Stored data:
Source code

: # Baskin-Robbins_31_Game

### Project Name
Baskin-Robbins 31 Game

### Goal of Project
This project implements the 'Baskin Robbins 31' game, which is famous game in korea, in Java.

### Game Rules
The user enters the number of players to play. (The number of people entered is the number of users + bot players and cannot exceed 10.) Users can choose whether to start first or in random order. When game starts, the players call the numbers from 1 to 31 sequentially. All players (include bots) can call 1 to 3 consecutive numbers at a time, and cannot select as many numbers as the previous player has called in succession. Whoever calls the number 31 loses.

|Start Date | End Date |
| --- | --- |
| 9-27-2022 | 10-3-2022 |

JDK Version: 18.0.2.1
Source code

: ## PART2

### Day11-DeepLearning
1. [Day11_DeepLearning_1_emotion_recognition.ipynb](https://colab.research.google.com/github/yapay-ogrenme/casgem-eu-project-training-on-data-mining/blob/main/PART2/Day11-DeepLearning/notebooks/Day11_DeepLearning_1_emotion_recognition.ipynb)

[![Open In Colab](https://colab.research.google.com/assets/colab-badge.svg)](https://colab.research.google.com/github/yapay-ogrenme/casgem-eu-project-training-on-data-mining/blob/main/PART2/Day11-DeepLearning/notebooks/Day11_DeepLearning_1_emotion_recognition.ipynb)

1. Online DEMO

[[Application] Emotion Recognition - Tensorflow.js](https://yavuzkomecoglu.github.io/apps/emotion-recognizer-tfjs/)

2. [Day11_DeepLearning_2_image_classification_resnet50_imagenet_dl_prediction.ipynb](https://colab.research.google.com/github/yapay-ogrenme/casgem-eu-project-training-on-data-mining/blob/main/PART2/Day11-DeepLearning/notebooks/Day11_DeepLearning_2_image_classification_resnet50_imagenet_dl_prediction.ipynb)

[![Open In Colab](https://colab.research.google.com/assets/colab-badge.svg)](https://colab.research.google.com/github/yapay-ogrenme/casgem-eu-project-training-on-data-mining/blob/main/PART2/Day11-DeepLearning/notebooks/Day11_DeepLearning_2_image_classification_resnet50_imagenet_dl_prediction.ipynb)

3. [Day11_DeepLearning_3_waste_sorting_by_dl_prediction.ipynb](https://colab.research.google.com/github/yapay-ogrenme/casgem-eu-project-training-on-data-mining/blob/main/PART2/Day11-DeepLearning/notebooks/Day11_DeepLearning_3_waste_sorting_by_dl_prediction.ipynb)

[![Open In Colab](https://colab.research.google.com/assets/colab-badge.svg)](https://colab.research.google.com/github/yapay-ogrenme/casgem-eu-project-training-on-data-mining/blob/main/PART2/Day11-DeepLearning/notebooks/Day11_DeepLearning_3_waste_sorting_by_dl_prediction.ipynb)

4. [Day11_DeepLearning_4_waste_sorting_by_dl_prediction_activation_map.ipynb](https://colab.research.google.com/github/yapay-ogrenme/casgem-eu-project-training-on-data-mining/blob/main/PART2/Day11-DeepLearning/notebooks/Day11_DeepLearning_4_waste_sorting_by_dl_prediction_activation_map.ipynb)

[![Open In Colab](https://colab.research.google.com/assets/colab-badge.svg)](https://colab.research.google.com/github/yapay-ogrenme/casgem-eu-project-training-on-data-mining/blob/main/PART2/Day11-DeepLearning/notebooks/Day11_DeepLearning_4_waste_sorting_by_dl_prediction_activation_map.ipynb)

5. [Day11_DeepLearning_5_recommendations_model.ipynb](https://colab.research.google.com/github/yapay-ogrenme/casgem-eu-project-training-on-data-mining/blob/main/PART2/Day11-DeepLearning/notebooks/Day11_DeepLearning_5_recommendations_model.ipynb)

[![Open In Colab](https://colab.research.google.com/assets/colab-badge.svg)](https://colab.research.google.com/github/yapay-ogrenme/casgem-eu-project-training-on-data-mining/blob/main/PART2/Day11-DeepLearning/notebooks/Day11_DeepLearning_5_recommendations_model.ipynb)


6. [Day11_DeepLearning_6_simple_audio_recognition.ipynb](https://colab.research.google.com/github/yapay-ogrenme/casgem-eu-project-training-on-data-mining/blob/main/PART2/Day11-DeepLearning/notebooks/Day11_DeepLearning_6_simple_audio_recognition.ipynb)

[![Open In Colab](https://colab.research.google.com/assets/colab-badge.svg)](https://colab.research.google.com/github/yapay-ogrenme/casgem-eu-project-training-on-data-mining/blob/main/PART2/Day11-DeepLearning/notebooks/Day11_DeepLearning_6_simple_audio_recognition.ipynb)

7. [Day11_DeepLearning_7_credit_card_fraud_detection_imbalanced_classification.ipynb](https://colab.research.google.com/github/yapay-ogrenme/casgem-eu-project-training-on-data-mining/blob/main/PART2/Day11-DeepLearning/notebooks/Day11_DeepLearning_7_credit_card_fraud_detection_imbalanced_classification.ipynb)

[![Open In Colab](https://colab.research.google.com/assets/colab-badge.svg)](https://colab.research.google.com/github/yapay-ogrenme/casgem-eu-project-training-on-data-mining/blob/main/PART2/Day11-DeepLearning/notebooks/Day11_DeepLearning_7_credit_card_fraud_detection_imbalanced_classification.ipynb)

--

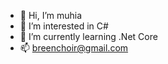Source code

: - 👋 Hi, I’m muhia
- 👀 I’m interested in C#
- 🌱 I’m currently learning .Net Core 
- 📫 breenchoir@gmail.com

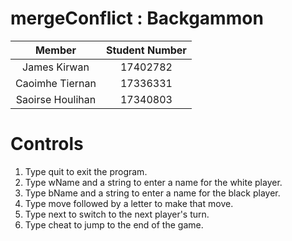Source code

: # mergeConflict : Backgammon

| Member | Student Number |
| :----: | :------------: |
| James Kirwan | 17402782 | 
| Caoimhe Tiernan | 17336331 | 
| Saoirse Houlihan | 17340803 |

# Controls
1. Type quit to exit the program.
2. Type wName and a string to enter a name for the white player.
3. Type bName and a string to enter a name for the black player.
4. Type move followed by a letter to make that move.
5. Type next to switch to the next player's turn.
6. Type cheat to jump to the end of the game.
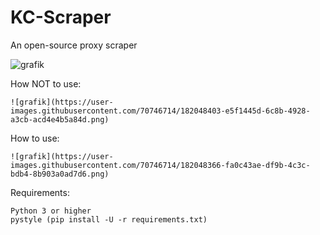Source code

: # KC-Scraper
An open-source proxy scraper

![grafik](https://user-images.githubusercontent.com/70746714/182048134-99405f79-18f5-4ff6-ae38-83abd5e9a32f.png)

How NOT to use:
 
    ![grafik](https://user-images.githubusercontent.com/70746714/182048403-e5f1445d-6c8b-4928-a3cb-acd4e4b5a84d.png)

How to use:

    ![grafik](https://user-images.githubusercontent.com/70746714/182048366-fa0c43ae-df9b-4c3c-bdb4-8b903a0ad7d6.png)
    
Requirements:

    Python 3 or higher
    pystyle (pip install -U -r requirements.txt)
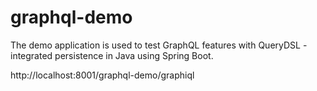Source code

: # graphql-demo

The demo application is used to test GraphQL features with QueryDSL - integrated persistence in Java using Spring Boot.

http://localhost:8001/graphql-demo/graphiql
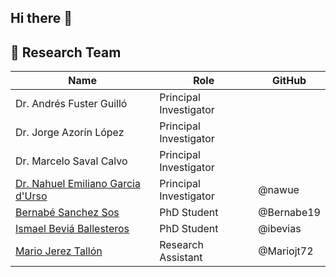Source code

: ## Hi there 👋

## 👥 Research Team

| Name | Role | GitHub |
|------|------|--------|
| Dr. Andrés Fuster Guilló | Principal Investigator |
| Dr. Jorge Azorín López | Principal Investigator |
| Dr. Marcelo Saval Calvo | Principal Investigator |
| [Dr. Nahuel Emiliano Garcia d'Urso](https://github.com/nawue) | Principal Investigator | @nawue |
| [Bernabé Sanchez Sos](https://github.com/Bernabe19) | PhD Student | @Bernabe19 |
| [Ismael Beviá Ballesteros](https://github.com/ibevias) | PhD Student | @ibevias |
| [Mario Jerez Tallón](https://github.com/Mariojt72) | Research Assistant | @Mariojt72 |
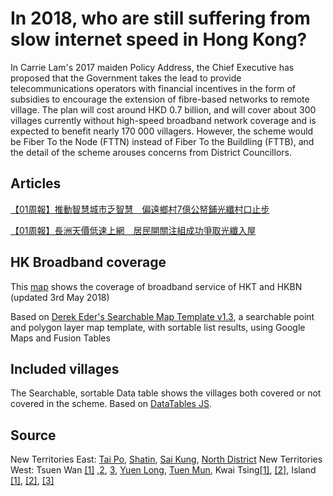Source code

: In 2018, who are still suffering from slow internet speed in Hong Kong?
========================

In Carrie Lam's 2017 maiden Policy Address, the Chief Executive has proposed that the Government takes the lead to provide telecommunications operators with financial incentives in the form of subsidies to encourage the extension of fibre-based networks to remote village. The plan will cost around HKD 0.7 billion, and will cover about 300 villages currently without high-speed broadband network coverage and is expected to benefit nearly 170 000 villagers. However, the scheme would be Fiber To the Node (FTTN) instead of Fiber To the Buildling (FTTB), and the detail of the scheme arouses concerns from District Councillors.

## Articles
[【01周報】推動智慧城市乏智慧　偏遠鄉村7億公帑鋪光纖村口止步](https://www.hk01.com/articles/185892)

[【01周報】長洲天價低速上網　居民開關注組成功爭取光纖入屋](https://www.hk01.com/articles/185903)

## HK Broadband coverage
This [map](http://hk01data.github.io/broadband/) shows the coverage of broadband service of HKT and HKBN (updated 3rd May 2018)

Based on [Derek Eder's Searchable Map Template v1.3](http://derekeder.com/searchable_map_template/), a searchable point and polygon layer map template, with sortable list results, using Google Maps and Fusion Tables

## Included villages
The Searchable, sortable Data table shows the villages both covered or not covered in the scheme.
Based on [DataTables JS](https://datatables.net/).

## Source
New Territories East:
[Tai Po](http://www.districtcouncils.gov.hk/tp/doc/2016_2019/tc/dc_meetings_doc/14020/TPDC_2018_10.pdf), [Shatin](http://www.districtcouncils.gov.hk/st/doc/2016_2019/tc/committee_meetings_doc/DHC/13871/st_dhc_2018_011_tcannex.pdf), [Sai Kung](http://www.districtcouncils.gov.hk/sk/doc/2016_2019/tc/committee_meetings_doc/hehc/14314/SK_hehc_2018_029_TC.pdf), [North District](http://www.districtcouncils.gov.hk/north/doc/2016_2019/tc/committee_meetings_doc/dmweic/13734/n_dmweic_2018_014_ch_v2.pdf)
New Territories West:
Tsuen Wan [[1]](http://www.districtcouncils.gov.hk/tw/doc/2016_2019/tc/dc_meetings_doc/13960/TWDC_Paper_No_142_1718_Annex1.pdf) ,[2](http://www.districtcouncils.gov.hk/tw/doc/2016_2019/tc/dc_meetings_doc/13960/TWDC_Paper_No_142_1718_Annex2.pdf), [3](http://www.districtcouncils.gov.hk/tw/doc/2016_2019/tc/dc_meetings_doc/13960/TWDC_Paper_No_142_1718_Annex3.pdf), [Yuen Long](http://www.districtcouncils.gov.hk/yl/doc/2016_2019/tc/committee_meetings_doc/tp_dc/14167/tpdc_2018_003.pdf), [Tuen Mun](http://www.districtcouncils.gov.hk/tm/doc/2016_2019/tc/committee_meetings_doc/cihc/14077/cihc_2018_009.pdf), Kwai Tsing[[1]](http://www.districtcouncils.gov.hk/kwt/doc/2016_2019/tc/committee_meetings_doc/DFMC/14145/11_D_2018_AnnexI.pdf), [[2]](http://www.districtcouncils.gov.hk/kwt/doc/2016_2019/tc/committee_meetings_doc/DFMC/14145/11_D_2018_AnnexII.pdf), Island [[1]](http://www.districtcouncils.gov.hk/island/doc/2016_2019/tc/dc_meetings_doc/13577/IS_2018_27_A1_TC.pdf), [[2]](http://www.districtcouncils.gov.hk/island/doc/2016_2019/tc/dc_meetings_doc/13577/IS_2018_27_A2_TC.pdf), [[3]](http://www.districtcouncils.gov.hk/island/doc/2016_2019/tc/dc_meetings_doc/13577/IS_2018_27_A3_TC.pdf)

— TASK DIRECTIONS —
The required answer is each line of the entries containing the string "Territories".

— SOLUTION TO THIS TASK —
New Territories East:
New Territories West:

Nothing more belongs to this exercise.